Purpose: Previous work has indicated that economic recessions can depress the ophthalmology job market for up to three years after the end of the recession. This project attempts to evaluate the state of the ophthalmology job market two years after the end of the Great Recession (December 2007 June 2009).

Methods: Three data sources were used to evaluate the state of the ophthalmology job market. A print-based help-wanted index (HWI) of physician recruitment advertisements appearing in the following journals:Ophthalmology, American Journal of Ophthalmology and Archives of Ophthalmology/ from January 1986 through June 2012; an internet-based HWI of physician recruitment advertisements based on the American Academy of Ophthalmology’s (AAO) online recruitment advertisements (April 1999 through January 2012) and data abstracted from the job fairs during the annual American Academy of Ophthalmology meetings (2003 through 2010).

Results: Compared to the pre-recession period, the print-based HWI demonstrated a decline in the demand for ophthalmologist (68.94%, p = 1.70 x 10^-14). The online-based HWI similarly showed a decrease in demand (27.79%, p=0.001). The ratio of advertised jobs to job-seekers worsened from 0.492 to 0.408 (p= 0.003) Specific economic factors associated with demand for academic ophthalmologists include national research expenditure and stock market gains (p = 0.00135), while demand for private practice ophthalmologists was associated with Gross Domestic Product (GDP), and discretionary healthcare expenditure (p = 4.06 x 10^-4).

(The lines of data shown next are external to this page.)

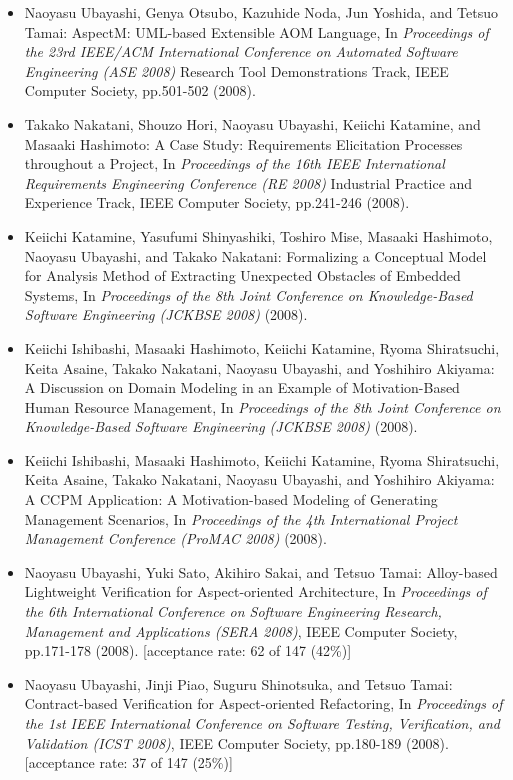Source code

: \documentclass{jarticle}
\begin{document}
\begin{itemize}
\item Naoyasu Ubayashi, Genya Otsubo, Kazuhide Noda, Jun Yoshida, and Tetsuo Tamai:
AspectM: UML-based Extensible AOM Language,
In {\em Proceedings of the 23rd IEEE/ACM International Conference on Automated Software Engineering (ASE 2008)} Research Tool Demonstrations Track,
IEEE Computer Society,
pp.501-502 (2008).

\item Takako Nakatani, Shouzo Hori, Naoyasu Ubayashi, Keiichi Katamine, and Masaaki Hashimoto:
A Case Study: Requirements Elicitation Processes throughout a Project,
In {\em Proceedings of the 16th IEEE International Requirements Engineering Conference (RE 2008)} Industrial Practice and Experience Track,
IEEE Computer Society,
pp.241-246 (2008).

\item Keiichi Katamine, Yasufumi Shinyashiki, Toshiro Mise, Masaaki Hashimoto, Naoyasu Ubayashi, and Takako Nakatani:
Formalizing a Conceptual Model for Analysis Method of Extracting Unexpected Obstacles of Embedded Systems,
In {\em Proceedings of the 8th Joint Conference on Knowledge-Based Software Engineering (JCKBSE 2008)} (2008).

\item Keiichi Ishibashi, Masaaki Hashimoto, Keiichi Katamine, Ryoma Shiratsuchi, Keita Asaine, Takako Nakatani, Naoyasu Ubayashi, and Yoshihiro Akiyama:
A Discussion on Domain Modeling in an Example of Motivation-Based Human Resource Management,
In {\em Proceedings of the 8th Joint Conference on Knowledge-Based Software Engineering (JCKBSE 2008)} (2008).

\item Keiichi Ishibashi, Masaaki Hashimoto, Keiichi Katamine, Ryoma Shiratsuchi, Keita Asaine, Takako Nakatani, Naoyasu Ubayashi, and Yoshihiro Akiyama:
A CCPM Application: A Motivation-based Modeling of Generating Management Scenarios,
In {\em Proceedings of the 4th International Project Management Conference (ProMAC 2008)} (2008).

\item Naoyasu Ubayashi, Yuki Sato, Akihiro Sakai, and Tetsuo Tamai:
Alloy-based Lightweight Verification for Aspect-oriented Architecture,
In {\em Proceedings of the 6th International Conference on Software Engineering Research, Management and Applications (SERA 2008)},
IEEE Computer Society,
pp.171-178 (2008).
[acceptance rate: 62 of 147 (42\%)]

\item Naoyasu Ubayashi, Jinji Piao, Suguru Shinotsuka, and Tetsuo Tamai:
Contract-based Verification for Aspect-oriented Refactoring,
In {\em Proceedings of the 1st IEEE International Conference on Software Testing, Verification, and Validation (ICST 2008)},
IEEE Computer Society,
pp.180-189 (2008).
[acceptance rate: 37 of 147 (25\%)]


\end{itemize}
\end{document}
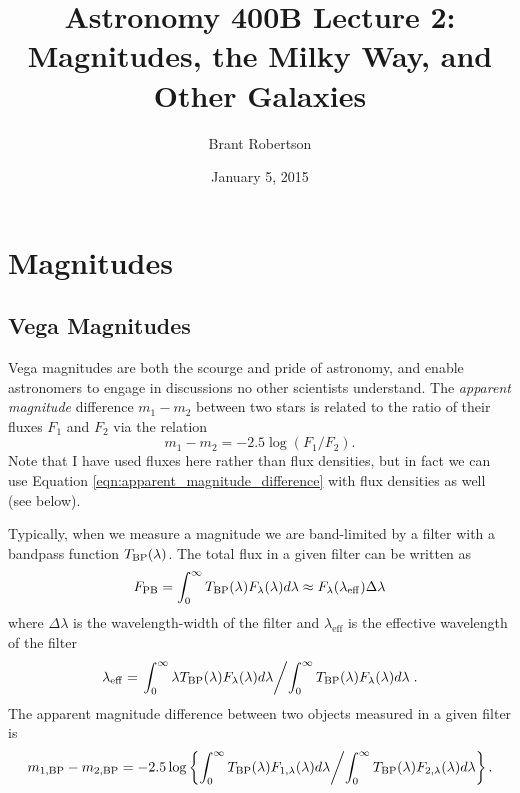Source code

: \documentclass[12pt]{article}
\title{Astronomy 400B Lecture 2: Magnitudes, the Milky Way, and Other Galaxies}
\author{Brant Robertson}
\date{January 5, 2015}
\begin{document}
\maketitle

\section{Magnitudes}
\subsection{Vega Magnitudes}

Vega magnitudes are both the scourge and pride of astronomy, and enable astronomers to
engage in discussions no other scientists understand. The
{\it apparent magnitude}
difference $m_1 - m_2$ 
between two stars is related to the ratio of their fluxes
$F_1$ and $F_2$ 
via the relation
\begin{equation}
\label{eqn:apparent_magnitude_difference}
m_{1} - m_{2} = -2.5 \log (F_1 / F_2).
\end{equation}
\noindent
Note that I have used fluxes here rather than flux densities,
but in fact we can use Equation \ref{eqn:apparent_magnitude_difference}
with flux densities as well (see below).

Typically, when we measure a magnitude we are band-limited by a
filter with a bandpass function $T_{\mathrm{BP}}(\lambda)$. The total flux in
a given filter can be written as
\begin{equation}
F_{\mathrm{PB}} = \int_{0}^{\infty} T_{\mathrm{BP}}(\lambda)F_{\lambda}(\lambda)d\lambda \approx F_{\lambda}(\lambda_{\mathrm{eff}})\Delta\lambda
\end{equation}
\noindent
where $\Delta \lambda$
is the wavelength-width of the filter and $\lambda_{\mathrm{eff}}$ is the effective wavelength of the filter 
\begin{equation}
\lambda_{\mathrm{eff}} = \left. \int_{0}^{\infty} \lambda T_{\mathrm{BP}}(\lambda) F_{\lambda}(\lambda) d\lambda \middle/ \int_{0}^{\infty} T_{\mathrm{BP}}(\lambda) F_{\lambda}(\lambda) d\lambda \right. .
\end{equation} 
\noindent
The apparent magnitude difference between two objects measured in a given filter is
\begin{equation}
m_{1,\mathrm{BP}} - m_{2,\mathrm{BP}} = -2.5 \log \left\{ \int_{0}^{\infty} T_{\mathrm{BP}}(\lambda) F_{1,\lambda}(\lambda) d \lambda \middle/ \int_{0}^{\infty} T_{\mathrm{BP}}(\lambda) F_{2,\lambda}(\lambda) d \lambda \right\}.
\end{equation}
\end{document}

Conclusions: Despite increases in the elderly and the prevalence of eye diseases, demand for ophthalmologists has declined following the Great Recession. A similar pattern of decline in demand for ophthalmologists was noted after the previous two economic recessions that the United States went through (3/01-11//01 and 7/90-3/91). Our data suggests that the current recession appears to have had a larger short-term impact on the ophthalmology job market than the previous recessions. The reduced marketplace demand for ophthalmologists may continue for a period of time. Given the increase in eye diseases, such as diabetic retinopathy, with time-dependent treatment windows, this economics-mediated decline in demand for ophthalmologists may pose a significant public health threat.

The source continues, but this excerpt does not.